Outside magazine, May 1996
The honeymoon for Yellowstone National Park's new gray wolf population appears to be over. In February alone, a string of incidents reminded federal officials just how tough predator reintroduction can be:
On February 5, officials were forced to destroy a wolf found feeding on domestic sheep 30 miles north of the park. It was the wolf's second attack on livestock, leaving administrators no choice but to euthanize the animal under the program's "two strikes and you're out" policy.
Six days later, a snowmobiler discovered a dead wolf 90 miles south of Yellowstone near Daniel, Wyoming. At press time, investigators with the U.S. Fish and Wildlife Service would confirm only that the animal had been killed illegally, although early indications suggest the wolf had been shot.

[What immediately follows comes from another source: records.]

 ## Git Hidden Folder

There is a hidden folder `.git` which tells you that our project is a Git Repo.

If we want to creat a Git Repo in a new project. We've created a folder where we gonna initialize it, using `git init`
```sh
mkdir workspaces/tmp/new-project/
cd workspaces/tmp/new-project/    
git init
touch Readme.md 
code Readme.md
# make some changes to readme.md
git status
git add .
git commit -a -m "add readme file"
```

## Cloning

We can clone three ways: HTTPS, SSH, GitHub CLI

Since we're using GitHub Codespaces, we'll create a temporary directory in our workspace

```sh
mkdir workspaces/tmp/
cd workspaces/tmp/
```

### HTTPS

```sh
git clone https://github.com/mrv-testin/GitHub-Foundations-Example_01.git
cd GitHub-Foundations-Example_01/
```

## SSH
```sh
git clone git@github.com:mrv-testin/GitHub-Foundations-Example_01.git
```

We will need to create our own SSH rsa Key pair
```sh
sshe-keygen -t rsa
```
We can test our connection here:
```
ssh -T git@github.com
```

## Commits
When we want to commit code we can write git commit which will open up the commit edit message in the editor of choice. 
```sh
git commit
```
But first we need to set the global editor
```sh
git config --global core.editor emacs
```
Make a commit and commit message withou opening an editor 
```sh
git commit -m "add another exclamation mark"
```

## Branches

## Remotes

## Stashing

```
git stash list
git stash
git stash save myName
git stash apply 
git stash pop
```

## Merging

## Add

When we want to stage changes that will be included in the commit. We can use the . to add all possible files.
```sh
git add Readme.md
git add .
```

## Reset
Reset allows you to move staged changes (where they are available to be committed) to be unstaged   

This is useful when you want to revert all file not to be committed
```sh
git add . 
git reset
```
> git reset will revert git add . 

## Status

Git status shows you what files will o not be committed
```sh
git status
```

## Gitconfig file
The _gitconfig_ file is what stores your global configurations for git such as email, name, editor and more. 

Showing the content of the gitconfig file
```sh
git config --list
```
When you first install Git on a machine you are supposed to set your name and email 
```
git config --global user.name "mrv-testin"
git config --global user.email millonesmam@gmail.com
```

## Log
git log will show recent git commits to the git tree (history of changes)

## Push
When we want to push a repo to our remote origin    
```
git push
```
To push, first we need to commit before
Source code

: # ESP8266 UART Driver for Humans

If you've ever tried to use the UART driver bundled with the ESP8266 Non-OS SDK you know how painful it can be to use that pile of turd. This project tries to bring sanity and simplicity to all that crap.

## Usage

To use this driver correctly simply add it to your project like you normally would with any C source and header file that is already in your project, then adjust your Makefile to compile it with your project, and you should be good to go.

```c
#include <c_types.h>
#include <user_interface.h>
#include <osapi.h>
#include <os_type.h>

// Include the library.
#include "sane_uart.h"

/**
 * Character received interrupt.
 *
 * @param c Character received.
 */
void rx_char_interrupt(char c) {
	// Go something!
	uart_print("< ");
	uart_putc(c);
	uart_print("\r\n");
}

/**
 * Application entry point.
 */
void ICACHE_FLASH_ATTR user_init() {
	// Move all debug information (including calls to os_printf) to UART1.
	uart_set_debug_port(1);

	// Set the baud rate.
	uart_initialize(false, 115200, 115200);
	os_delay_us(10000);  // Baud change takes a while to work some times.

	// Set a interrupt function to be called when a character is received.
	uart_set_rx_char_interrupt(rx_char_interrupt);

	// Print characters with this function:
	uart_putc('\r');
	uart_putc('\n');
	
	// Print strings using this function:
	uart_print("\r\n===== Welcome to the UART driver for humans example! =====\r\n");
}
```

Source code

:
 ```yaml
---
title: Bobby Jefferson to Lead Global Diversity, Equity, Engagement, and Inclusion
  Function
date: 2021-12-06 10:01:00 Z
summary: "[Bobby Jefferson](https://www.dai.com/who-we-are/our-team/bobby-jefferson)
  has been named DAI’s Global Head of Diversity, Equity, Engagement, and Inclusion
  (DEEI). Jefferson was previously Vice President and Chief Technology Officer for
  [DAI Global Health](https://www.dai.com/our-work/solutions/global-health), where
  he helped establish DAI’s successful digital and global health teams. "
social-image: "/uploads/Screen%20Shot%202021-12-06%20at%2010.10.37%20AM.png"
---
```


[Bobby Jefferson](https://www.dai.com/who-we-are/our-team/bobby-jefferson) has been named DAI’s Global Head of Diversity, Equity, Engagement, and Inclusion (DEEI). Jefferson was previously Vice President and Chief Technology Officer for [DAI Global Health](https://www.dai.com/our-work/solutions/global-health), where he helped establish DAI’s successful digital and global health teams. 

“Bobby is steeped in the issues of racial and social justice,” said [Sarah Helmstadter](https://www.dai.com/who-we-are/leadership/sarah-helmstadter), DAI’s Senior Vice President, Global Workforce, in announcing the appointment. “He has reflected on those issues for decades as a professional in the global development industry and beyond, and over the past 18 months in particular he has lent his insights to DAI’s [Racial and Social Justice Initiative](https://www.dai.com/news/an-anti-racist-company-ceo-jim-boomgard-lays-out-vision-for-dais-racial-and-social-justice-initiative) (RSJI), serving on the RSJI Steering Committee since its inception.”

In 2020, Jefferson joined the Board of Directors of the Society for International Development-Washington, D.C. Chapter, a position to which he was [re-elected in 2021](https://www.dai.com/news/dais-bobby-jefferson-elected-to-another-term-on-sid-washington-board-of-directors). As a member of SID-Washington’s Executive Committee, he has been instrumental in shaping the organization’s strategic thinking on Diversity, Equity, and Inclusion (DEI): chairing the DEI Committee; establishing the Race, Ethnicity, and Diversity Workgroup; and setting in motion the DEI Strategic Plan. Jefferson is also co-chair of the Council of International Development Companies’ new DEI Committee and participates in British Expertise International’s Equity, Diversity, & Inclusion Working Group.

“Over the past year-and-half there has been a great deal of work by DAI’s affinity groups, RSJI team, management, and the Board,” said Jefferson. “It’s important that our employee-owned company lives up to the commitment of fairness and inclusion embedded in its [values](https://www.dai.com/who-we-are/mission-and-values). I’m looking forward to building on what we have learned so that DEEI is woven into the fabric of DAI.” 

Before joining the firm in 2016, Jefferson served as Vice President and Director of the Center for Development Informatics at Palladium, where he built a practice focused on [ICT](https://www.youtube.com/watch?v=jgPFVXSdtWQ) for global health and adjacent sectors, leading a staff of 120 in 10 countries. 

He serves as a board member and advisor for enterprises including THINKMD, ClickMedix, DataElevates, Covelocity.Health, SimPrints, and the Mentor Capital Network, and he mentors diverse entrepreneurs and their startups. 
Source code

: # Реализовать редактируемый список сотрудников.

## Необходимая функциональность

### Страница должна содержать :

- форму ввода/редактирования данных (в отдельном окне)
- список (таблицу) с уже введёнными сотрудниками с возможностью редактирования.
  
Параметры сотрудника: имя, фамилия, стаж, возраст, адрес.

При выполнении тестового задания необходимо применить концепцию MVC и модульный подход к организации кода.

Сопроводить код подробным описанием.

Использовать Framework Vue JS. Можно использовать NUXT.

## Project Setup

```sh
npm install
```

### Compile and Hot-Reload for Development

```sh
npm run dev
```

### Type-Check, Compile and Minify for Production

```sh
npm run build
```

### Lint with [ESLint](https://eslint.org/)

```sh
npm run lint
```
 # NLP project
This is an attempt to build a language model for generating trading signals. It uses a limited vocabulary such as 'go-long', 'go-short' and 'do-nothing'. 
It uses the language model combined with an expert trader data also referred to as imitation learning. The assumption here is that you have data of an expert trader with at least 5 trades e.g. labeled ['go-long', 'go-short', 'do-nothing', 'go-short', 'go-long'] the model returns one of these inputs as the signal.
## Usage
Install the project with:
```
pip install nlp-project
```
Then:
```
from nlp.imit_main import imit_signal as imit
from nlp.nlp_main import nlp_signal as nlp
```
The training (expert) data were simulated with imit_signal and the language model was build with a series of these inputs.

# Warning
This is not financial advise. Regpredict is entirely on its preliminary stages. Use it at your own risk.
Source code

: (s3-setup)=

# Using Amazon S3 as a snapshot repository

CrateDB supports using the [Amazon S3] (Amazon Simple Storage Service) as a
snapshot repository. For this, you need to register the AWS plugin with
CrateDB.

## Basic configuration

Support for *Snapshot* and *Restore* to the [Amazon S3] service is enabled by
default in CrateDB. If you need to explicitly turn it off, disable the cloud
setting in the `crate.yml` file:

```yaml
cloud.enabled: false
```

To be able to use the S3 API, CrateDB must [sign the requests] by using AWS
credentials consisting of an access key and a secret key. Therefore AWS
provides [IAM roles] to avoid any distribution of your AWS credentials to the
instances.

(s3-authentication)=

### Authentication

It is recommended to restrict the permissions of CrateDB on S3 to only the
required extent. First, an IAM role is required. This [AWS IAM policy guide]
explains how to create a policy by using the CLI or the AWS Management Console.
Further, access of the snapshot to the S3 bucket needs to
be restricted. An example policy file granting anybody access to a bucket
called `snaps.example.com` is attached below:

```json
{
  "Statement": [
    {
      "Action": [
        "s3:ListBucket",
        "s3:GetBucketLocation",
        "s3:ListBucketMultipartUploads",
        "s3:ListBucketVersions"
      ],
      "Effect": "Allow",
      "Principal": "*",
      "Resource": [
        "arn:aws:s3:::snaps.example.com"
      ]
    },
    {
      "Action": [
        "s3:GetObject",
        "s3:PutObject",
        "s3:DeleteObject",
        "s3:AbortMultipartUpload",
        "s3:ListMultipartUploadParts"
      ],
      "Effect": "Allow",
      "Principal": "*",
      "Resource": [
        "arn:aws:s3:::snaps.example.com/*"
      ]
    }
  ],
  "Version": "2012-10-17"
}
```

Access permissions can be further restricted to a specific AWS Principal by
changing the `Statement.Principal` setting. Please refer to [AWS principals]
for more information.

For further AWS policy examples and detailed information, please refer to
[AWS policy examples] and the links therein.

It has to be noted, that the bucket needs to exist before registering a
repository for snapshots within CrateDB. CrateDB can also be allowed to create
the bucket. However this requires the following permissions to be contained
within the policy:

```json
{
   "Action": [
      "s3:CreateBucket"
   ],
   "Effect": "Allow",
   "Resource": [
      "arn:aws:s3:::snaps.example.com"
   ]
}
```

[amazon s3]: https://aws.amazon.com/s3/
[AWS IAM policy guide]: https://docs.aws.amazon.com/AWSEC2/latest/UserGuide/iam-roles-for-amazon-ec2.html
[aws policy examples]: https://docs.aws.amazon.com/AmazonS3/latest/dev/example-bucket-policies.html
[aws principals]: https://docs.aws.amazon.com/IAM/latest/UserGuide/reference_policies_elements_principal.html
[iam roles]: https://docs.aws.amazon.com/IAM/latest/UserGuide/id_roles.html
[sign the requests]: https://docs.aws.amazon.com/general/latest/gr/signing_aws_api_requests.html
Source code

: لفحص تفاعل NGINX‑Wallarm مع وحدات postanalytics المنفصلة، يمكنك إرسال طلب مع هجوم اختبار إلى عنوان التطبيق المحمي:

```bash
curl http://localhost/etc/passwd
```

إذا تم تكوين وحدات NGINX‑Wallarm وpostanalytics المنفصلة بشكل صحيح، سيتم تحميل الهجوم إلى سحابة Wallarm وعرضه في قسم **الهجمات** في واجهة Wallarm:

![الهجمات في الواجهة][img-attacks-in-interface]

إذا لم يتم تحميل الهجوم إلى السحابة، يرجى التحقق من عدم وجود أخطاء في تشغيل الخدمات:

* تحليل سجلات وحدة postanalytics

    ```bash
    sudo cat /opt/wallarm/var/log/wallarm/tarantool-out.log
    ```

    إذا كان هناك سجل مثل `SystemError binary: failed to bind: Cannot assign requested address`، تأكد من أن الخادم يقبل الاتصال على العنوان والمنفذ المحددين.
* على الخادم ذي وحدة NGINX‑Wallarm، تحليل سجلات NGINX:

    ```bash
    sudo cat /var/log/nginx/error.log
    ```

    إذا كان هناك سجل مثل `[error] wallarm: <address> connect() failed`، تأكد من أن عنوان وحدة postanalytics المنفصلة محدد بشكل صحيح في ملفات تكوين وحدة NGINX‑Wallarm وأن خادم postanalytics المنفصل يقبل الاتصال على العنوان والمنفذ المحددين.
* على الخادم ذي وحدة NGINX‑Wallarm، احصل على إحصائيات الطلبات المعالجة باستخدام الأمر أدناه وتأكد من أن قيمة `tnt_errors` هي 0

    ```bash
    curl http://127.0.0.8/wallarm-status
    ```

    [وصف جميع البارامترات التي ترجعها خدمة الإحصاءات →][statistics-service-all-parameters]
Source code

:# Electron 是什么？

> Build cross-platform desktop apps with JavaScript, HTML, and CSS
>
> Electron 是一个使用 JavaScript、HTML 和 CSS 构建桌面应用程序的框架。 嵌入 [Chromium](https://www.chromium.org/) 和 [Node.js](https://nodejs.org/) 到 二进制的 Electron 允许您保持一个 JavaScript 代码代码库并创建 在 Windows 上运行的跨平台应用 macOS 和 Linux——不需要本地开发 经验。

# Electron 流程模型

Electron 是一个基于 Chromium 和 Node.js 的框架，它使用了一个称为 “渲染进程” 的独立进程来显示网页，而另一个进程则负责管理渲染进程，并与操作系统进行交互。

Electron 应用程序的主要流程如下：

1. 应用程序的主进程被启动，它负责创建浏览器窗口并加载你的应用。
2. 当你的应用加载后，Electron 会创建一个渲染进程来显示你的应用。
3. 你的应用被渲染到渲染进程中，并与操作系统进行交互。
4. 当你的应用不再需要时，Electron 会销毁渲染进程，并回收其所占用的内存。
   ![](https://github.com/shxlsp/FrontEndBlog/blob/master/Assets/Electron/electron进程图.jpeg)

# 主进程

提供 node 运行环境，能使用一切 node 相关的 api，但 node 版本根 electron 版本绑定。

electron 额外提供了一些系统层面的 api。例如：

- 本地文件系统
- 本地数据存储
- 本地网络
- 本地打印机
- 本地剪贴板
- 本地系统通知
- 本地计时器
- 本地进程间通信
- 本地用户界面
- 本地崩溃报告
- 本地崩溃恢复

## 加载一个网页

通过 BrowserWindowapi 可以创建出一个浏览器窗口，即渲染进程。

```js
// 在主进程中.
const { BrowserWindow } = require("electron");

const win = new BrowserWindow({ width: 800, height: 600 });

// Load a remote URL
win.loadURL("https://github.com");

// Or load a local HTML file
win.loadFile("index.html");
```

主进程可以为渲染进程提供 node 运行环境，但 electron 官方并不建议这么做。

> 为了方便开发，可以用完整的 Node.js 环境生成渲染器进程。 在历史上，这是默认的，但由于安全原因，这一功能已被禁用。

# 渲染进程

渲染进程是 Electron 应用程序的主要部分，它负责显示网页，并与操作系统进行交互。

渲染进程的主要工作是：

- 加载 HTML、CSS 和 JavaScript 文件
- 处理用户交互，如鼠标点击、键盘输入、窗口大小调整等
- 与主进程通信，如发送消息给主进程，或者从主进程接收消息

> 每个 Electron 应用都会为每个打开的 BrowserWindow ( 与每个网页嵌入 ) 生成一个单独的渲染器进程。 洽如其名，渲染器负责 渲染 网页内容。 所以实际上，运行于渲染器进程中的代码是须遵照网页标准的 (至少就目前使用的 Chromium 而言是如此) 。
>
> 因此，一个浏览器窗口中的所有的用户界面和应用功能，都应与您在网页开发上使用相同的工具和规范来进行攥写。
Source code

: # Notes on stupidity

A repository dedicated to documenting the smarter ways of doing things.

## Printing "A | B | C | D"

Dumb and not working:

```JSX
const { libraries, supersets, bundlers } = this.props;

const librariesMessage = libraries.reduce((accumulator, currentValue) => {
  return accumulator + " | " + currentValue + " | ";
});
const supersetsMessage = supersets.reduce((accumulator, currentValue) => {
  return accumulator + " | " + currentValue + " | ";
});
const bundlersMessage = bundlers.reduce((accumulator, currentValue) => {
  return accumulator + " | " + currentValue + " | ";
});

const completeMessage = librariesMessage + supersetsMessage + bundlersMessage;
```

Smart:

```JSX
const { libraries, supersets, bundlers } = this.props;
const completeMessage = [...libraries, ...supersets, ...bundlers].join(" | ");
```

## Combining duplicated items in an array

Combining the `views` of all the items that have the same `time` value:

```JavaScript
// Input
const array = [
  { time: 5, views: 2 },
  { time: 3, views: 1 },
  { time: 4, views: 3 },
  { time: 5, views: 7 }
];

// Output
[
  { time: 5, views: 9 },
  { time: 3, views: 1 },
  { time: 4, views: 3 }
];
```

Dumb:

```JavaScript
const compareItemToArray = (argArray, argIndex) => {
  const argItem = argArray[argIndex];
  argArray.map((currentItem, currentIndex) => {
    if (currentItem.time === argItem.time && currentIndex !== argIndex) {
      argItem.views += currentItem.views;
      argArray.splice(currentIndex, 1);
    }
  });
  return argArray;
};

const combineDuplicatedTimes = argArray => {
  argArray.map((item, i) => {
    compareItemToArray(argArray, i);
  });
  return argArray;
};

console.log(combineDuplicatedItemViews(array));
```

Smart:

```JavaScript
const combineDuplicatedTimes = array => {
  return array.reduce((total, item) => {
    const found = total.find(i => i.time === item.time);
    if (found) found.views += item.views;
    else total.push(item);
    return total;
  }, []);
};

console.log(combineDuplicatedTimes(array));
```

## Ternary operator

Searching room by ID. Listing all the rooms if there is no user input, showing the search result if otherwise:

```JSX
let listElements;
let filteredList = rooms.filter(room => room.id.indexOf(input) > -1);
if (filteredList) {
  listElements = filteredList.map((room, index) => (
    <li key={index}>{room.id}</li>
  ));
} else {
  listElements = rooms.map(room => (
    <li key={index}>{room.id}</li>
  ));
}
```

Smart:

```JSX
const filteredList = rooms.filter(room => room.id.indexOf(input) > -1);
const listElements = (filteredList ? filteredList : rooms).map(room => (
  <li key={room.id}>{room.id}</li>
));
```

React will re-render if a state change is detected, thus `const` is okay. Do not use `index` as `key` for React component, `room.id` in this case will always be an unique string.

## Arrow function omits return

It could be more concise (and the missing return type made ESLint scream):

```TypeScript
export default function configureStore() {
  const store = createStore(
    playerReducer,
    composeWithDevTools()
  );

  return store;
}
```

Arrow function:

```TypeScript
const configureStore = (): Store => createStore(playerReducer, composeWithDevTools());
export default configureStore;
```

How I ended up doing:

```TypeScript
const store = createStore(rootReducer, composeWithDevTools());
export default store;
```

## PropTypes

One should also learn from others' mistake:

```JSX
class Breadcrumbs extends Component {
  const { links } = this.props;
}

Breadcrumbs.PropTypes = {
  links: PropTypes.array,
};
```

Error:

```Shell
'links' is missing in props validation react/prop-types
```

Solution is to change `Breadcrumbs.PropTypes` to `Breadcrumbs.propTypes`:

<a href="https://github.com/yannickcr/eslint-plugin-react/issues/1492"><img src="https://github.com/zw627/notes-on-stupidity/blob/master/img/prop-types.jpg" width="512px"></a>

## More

On February 26, a federal judge sentenced 42-year-old Chad McKittrick to six months after recalling for courtroom spectators the grizzly events of April 24, 1995. On that day, McKittrick shot a gray near Red Lodge, Montana, decapitated and skinned the animal, tossed the carcass into the bushes, and hid the wolf's radio collar. Even a would-be sympathetic jury of mostly hunters didn't buy McKittrick's story about mistaking the wolf for a feral dog. "We all agreed," says juror Pat Cormier. "You must know your target before you pull the trigger."
"Sure, we're disappointed," says Yellowstone spokeswoman Marsha Karle about the wolves' recent run of bad luck. "But we're pretty happy with things overall. We introduced 14 wolves last year, 17 this year, and we've had nine pups. And so far, we've only lost four."